Я сообщил Тысячеязычному о посещении меня одной молодой девушкой и о том, что она сообщила мне. Мой переводчик, по-видимому, вовсе не смутился при мысли о маленькой стычке с инджиенсами, на которых он негодовал не только за их вчерашнее постыдное поведение, но и за то, что они так нагло глумятся над уважаемыми им краснокожими, выражаясь и кривляясь в подражание им.
— Ничего доброго от этих тварей ожидать нельзя, — сердито сказал он, — хотя огонь считается даже у нас в прериях законным способом войны.

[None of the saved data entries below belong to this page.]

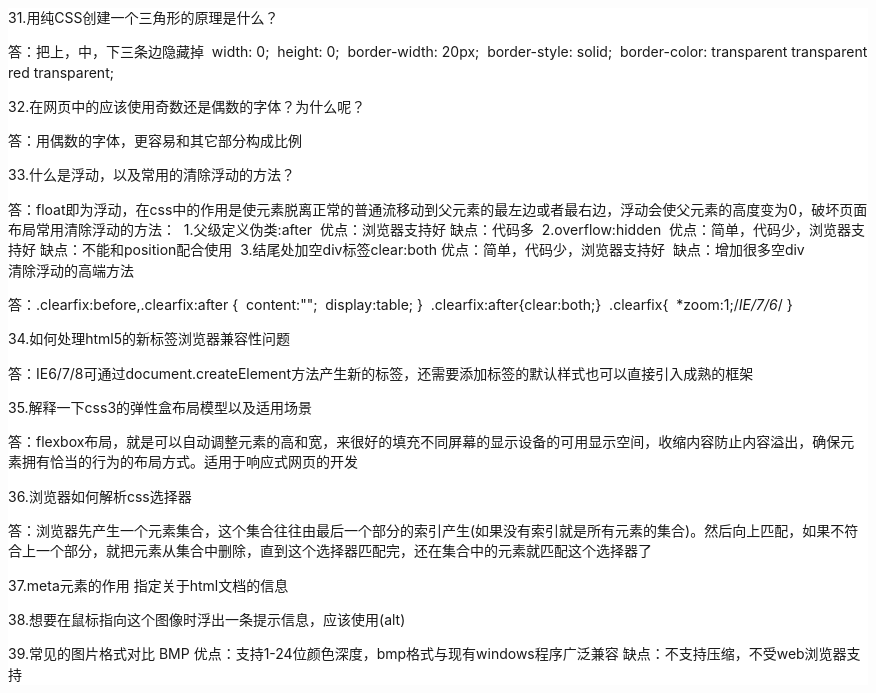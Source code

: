 31.用纯CSS创建一个三角形的原理是什么？

答：把上，中，下三条边隐藏掉
​    width: 0;
​    height: 0;
​    border-width: 20px;
​    border-style: solid;
​    border-color: transparent transparent red     transparent;

32.在网页中的应该使用奇数还是偶数的字体？为什么呢？

答：用偶数的字体，更容易和其它部分构成比例

33.什么是浮动，以及常用的清除浮动的方法？

答：float即为浮动，在css中的作用是使元素脱离正常的普通流移动到父元素的最左边或者最右边，浮动会使父元素的高度变为0，破坏页面布局
​    常用清除浮动的方法：
​    1.父级定义伪类:after
​      优点：浏览器支持好
​      缺点：代码多
​    2.overflow:hidden
​      优点：简单，代码少，浏览器支持好
​      缺点：不能和position配合使用
​    3.结尾处加空div标签clear:both
​      优点：简单，代码少，浏览器支持好
​      缺点：增加很多空div
​      
清除浮动的高端方法

答：.clearfix:before,.clearfix:after {
​        content:"";
​        display:table;
​    }
​    .clearfix:after{clear:both;}
​    .clearfix{
​        *zoom:1;/*IE/7/6*/
​    }

34.如何处理html5的新标签浏览器兼容性问题

答：IE6/7/8可通过document.createElement方法产生新的标签，还需要添加标签的默认样式
​    也可以直接引入成熟的框架

35.解释一下css3的弹性盒布局模型以及适用场景

答：flexbox布局，就是可以自动调整元素的高和宽，来很好的填充不同屏幕的显示设备的可用显示空间，收缩内容防止内容溢出，确保元素拥有恰当的行为的布局方式。适用于响应式网页的开发

36.浏览器如何解析css选择器

答：浏览器先产生一个元素集合，这个集合往往由最后一个部分的索引产生(如果没有索引就是所有元素的集合)。然后向上匹配，如果不符合上一个部分，就把元素从集合中删除，直到这个选择器匹配完，还在集合中的元素就匹配这个选择器了

37.meta元素的作用
  指定关于html文档的信息

38.想要在鼠标指向这个图像时浮出一条提示信息，应该使用(alt)

39.常见的图片格式对比
  BMP
  优点：支持1-24位颜色深度，bmp格式与现有windows程序广泛兼容
  缺点：不支持压缩，不受web浏览器支持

Ну, а затем, что касается меня лично, то я скажу вам, что весьма рад случаю, что нашлось какое-нибудь дело и нам, и мои вожди, наверное, будут этому рады. Трудно непривычному к тому человеку провести несколько месяцев без всякого дела, а только курить в совете и говорить речи в присутствии людей, которые всю свою жизнь только едят, пьют, говорят да спят. Деятельность — вот настоящая сфера обитателя прерии, и он всегда рад бывает всякому делу и физическому труду, лишь бы только они не унижали его достоинства, то есть не делали его похожим на рабочего наемника. Слишком продолжительный отдых тяготит его.
— Видите ли, я бы желал не столько содействия силы, сколько помощи в смысле наблюдения, и если бы вожди согласились принять участие в охране от попыток поджога главнейших построек усадьбы, причем хорошо было бы иметь у себя под рукой хоть по ведру воды, чтобы в случае, если где покажется огонь, тотчас же залить его, это было бы прекрасно. Мы не имеем права прибегать к насильственным мерам иначе, как только в случае крайней необходимости. Но если бы вожди захватили нескольких человек в плен, то это было бы для меня весьма приятно, так как эти пленные могли бы служить нам в качестве заложников и тем самым дали бы нам возможность держать в страхе остальных. Прошу вас, передайте все это доблестным вождям, вашим приятелям.
На это переводчик как-то странно промычал, но не сказал ни слова. Да, впрочем, мы и не могли далее продолжать наш разговор, так как в этот момент из дома вышли все до одного индейцы в полном вооружении и совсем наготове, ступая, по своему обыкновению, совершенно неслышно по земле. Тысячеязычный передал им в кратких словах причину этой ночной тревоги и то, чего собственно от них ожидают в данном случае, и затем не прибавил уже более ни слова. Каменное Сердце, очевидно, являлся на этот раз главным распорядителем и повелителем, хотя Огонь Прерии и еще один из числа вождей подавали свои советы и делали свои распоряжения, причем никто друг другу не прекословил. Спустя не более пяти минут все они парами неслышно разбрелись в разные стороны, крадучись, как кошки за добычей, и скрылись с наших глаз, оставив меня вдвоем с Тысячеязычным.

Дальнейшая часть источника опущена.